Saved entries:
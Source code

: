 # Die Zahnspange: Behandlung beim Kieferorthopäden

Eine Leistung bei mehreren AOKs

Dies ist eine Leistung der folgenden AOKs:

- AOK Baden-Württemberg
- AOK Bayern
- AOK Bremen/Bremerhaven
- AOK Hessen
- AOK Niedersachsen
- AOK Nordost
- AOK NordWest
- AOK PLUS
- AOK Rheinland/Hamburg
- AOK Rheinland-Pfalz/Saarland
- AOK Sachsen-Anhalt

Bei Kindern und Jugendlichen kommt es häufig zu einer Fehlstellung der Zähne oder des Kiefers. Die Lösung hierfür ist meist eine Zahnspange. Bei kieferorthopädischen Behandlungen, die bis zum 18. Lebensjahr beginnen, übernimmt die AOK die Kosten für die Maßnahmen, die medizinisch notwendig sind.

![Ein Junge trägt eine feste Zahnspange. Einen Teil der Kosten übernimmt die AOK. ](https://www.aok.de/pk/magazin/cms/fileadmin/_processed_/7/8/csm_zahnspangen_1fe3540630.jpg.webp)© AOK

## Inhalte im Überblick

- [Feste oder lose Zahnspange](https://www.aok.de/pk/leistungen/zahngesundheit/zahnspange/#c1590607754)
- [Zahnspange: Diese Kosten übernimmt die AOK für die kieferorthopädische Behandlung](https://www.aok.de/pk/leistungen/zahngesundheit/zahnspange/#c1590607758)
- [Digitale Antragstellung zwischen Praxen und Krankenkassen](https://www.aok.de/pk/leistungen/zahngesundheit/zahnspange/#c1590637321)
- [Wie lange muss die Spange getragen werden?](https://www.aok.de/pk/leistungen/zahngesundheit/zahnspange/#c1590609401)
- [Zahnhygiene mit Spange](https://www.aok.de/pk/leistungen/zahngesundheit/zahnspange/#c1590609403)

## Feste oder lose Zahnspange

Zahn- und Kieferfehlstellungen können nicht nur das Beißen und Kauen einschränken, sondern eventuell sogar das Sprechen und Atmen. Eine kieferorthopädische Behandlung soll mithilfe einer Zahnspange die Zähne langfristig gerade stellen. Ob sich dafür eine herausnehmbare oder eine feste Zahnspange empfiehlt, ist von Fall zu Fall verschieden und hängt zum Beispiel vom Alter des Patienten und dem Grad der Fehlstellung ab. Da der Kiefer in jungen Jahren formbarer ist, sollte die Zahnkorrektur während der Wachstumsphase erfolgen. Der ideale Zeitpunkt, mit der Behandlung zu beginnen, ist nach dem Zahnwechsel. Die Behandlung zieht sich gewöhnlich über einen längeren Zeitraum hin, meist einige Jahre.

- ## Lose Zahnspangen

> _Exercise_:
Lines from the one containing "Dies ist eine" through the end of the entries above must be copied exactly; include both ends and no other lines.

> _Response to the exercise_:
Dies ist eine Leistung der folgenden AOKs:

- AOK Baden-Württemberg
- AOK Bayern
- AOK Bremen/Bremerhaven
- AOK Hessen
- AOK Niedersachsen
- AOK Nordost
- AOK NordWest
- AOK PLUS
- AOK Rheinland/Hamburg
- AOK Rheinland-Pfalz/Saarland
- AOK Sachsen-Anhalt

Bei Kindern und Jugendlichen kommt es häufig zu einer Fehlstellung der Zähne oder des Kiefers. Die Lösung hierfür ist meist eine Zahnspange. Bei kieferorthopädischen Behandlungen, die bis zum 18. Lebensjahr beginnen, übernimmt die AOK die Kosten für die Maßnahmen, die medizinisch notwendig sind.

![Ein Junge trägt eine feste Zahnspange. Einen Teil der Kosten übernimmt die AOK. ](https://www.aok.de/pk/magazin/cms/fileadmin/_processed_/7/8/csm_zahnspangen_1fe3540630.jpg.webp)© AOK

## Inhalte im Überblick

- [Feste oder lose Zahnspange](https://www.aok.de/pk/leistungen/zahngesundheit/zahnspange/#c1590607754)
- [Zahnspange: Diese Kosten übernimmt die AOK für die kieferorthopädische Behandlung](https://www.aok.de/pk/leistungen/zahngesundheit/zahnspange/#c1590607758)
- [Digitale Antragstellung zwischen Praxen und Krankenkassen](https://www.aok.de/pk/leistungen/zahngesundheit/zahnspange/#c1590637321)
- [Wie lange muss die Spange getragen werden?](https://www.aok.de/pk/leistungen/zahngesundheit/zahnspange/#c1590609401)
- [Zahnhygiene mit Spange](https://www.aok.de/pk/leistungen/zahngesundheit/zahnspange/#c1590609403)

## Feste oder lose Zahnspange

Zahn- und Kieferfehlstellungen können nicht nur das Beißen und Kauen einschränken, sondern eventuell sogar das Sprechen und Atmen. Eine kieferorthopädische Behandlung soll mithilfe einer Zahnspange die Zähne langfristig gerade stellen. Ob sich dafür eine herausnehmbare oder eine feste Zahnspange empfiehlt, ist von Fall zu Fall verschieden und hängt zum Beispiel vom Alter des Patienten und dem Grad der Fehlstellung ab. Da der Kiefer in jungen Jahren formbarer ist, sollte die Zahnkorrektur während der Wachstumsphase erfolgen. Der ideale Zeitpunkt, mit der Behandlung zu beginnen, ist nach dem Zahnwechsel. Die Behandlung zieht sich gewöhnlich über einen längeren Zeitraum hin, meist einige Jahre.

- ## Lose Zahnspangen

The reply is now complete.